[[ Data for the task, beginning ]]

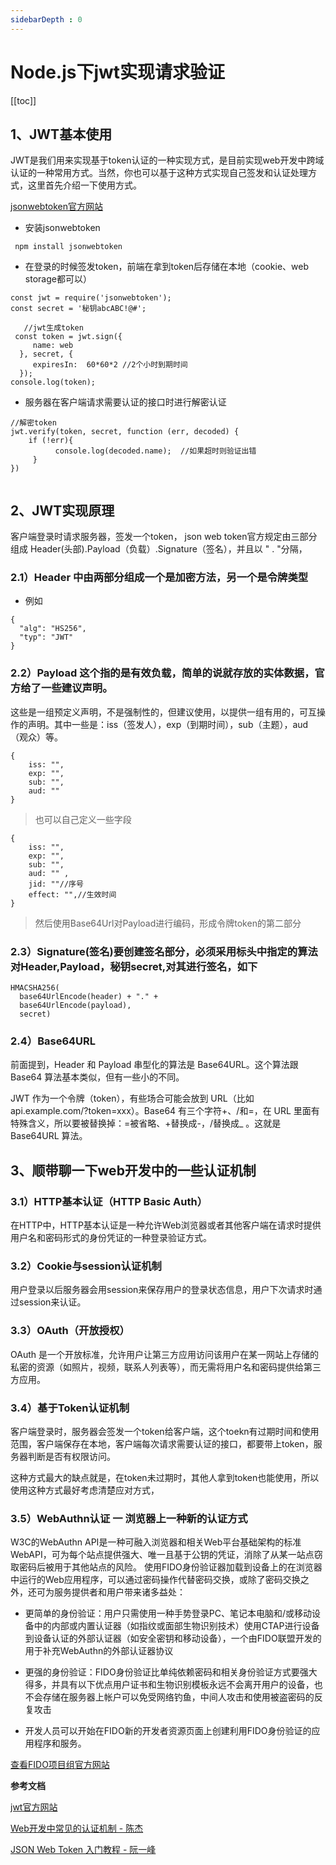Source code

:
 ```yaml
---
sidebarDepth : 0
---
```


# Node.js下jwt实现请求验证

[[toc]]

## 1、JWT基本使用

JWT是我们用来实现基于token认证的一种实现方式，是目前实现web开发中跨域认证的一种常用方式。当然，你也可以基于这种方式实现自己签发和认证处理方式，这里首先介绍一下使用方式。

[jsonwebtoken官方网站](https://www.npmjs.com/package/jsonwebtoken)


- 安装jsonwebtoken

```
 npm install jsonwebtoken 
```



- 在登录的时候签发token，前端在拿到token后存储在本地（cookie、web storage都可以）

```
const jwt = require('jsonwebtoken');
const secret = '秘钥abcABC!@#'; 

   //jwt生成token
 const token = jwt.sign({
     name: web
  }, secret, {
     expiresIn:  60*60*2 //2个小时到期时间
  });
console.log(token);

```



- 服务器在客户端请求需要认证的接口时进行解密认证


```
//解密token
jwt.verify(token, secret, function (err, decoded) {
    if (!err){
          console.log(decoded.name);  //如果超时则验证出错
     }
})


```

## 2、JWT实现原理

客户端登录时请求服务器，签发一个token， json web token官方规定由三部分组成
Header(头部).Payload（负载）.Signature（签名），并且以 " . "分隔，


### 2.1）Header 中由两部分组成一个是加密方法，另一个是令牌类型

- 例如


```
{
  "alg": "HS256",
  "typ": "JWT"
}
```

### 2.2）Payload 这个指的是有效负载，简单的说就存放的实体数据，官方给了一些建议声明。

这些是一组预定义声明，不是强制性的，但建议使用，以提供一组有用的，可互操作的声明。其中一些是：iss（签发人），exp（到期时间），sub（主题），aud（观众）等。



```
{
    iss: "",
    exp: "",
    sub: "",
    aud: ""
}
```

> 也可以自己定义一些字段

```
{
    iss: "",
    exp: "",
    sub: "",
    aud: "" ,
    jid: ""//序号
    effect: "",//生效时间
}
```

> 然后使用Base64Url对Payload进行编码，形成令牌token的第二部分

### 2.3）Signature(签名)要创建签名部分，必须采用标头中指定的算法对Header,Payload，秘钥secret,对其进行签名，如下


```
HMACSHA256(
  base64UrlEncode(header) + "." +
  base64UrlEncode(payload),
  secret)
```

### 2.4）Base64URL

前面提到，Header 和 Payload 串型化的算法是 Base64URL。这个算法跟 Base64 算法基本类似，但有一些小的不同。

JWT 作为一个令牌（token），有些场合可能会放到 URL（比如 api.example.com/?token=xxx）。Base64 有三个字符+、/和=，在 URL 里面有特殊含义，所以要被替换掉：=被省略、+替换成-，/替换成_ 。这就是 Base64URL 算法。


## 3、顺带聊一下web开发中的一些认证机制

### 3.1）HTTP基本认证（HTTP Basic Auth）

在HTTP中，HTTP基本认证是一种允许Web浏览器或者其他客户端在请求时提供用户名和密码形式的身份凭证的一种登录验证方式。

### 3.2）Cookie与session认证机制

用户登录以后服务器会用session来保存用户的登录状态信息，用户下次请求时通过session来认证。


### 3.3）OAuth（开放授权）

OAuth 是一个开放标准，允许用户让第三方应用访问该用户在某一网站上存储的私密的资源（如照片，视频，联系人列表等），而无需将用户名和密码提供给第三方应用。


### 3.4）基于Token认证机制

客户端登录时，服务器会签发一个token给客户端，这个toekn有过期时间和使用范围，客户端保存在本地，客户端每次请求需要认证的接口，都要带上token，服务器判断是否有权限访问。

这种方式最大的缺点就是，在token未过期时，其他人拿到token也能使用，所以使用这种方式最好考虑清楚应对方式，


### 3.5）WebAuthn认证 一 浏览器上一种新的认证方式

W3C的WebAuthn API是一种可融入浏览器和相关Web平台基础架构的标准WebAPI，可为每个站点提供强大、唯一且基于公钥的凭证，消除了从某一站点窃取密码后被用于其他站点的风险。 使用FIDO身份验证器加载到设备上的在浏览器中运行的Web应用程序，可以通过密码操作代替密码交换，或除了密码交换之外，还可为服务提供者和用户带来诸多益处：

- 更简单的身份验证：用户只需使用一种手势登录PC、笔记本电脑和/或移动设备中的内部或内置认证器（如指纹或面部生物识别技术）使用CTAP进行设备到设备认证的外部认证器（如安全密钥和移动设备），一个由FIDO联盟开发的用于补充WebAuthn的外部认证器协议


- 更强的身份验证：FIDO身份验证比单纯依赖密码和相关身份验证方式要强大得多，并具有以下优点用户证书和生物识别模板永远不会离开用户的设备，也不会存储在服务器上帐户可以免受网络钓鱼，中间人攻击和使用被盗密码的反复攻击

- 开发人员可以开始在FIDO新的开发者资源页面上创建利用FIDO身份验证的应用程序和服务。

[查看FIDO项目组官方网站](http://www.fidoalliance.org/)


**参考文档**

[jwt官方网站](https://jwt.io/introduction/)

[Web开发中常见的认证机制 - 陈杰](https://chenhuichao.com/2017/03/13/fe/web-auth/)

[JSON Web Token 入门教程 - 阮一峰](http://www.ruanyifeng.com/blog/2018/07/json_web_token-tutorial.html)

[[ Data for the task, end ]]

# Goal of the exercise
Filter the records down to the lines containing the word "console", and copy those.

# Exercise output
console.log(token);
          console.log(decoded.name);  //如果超时则验证出错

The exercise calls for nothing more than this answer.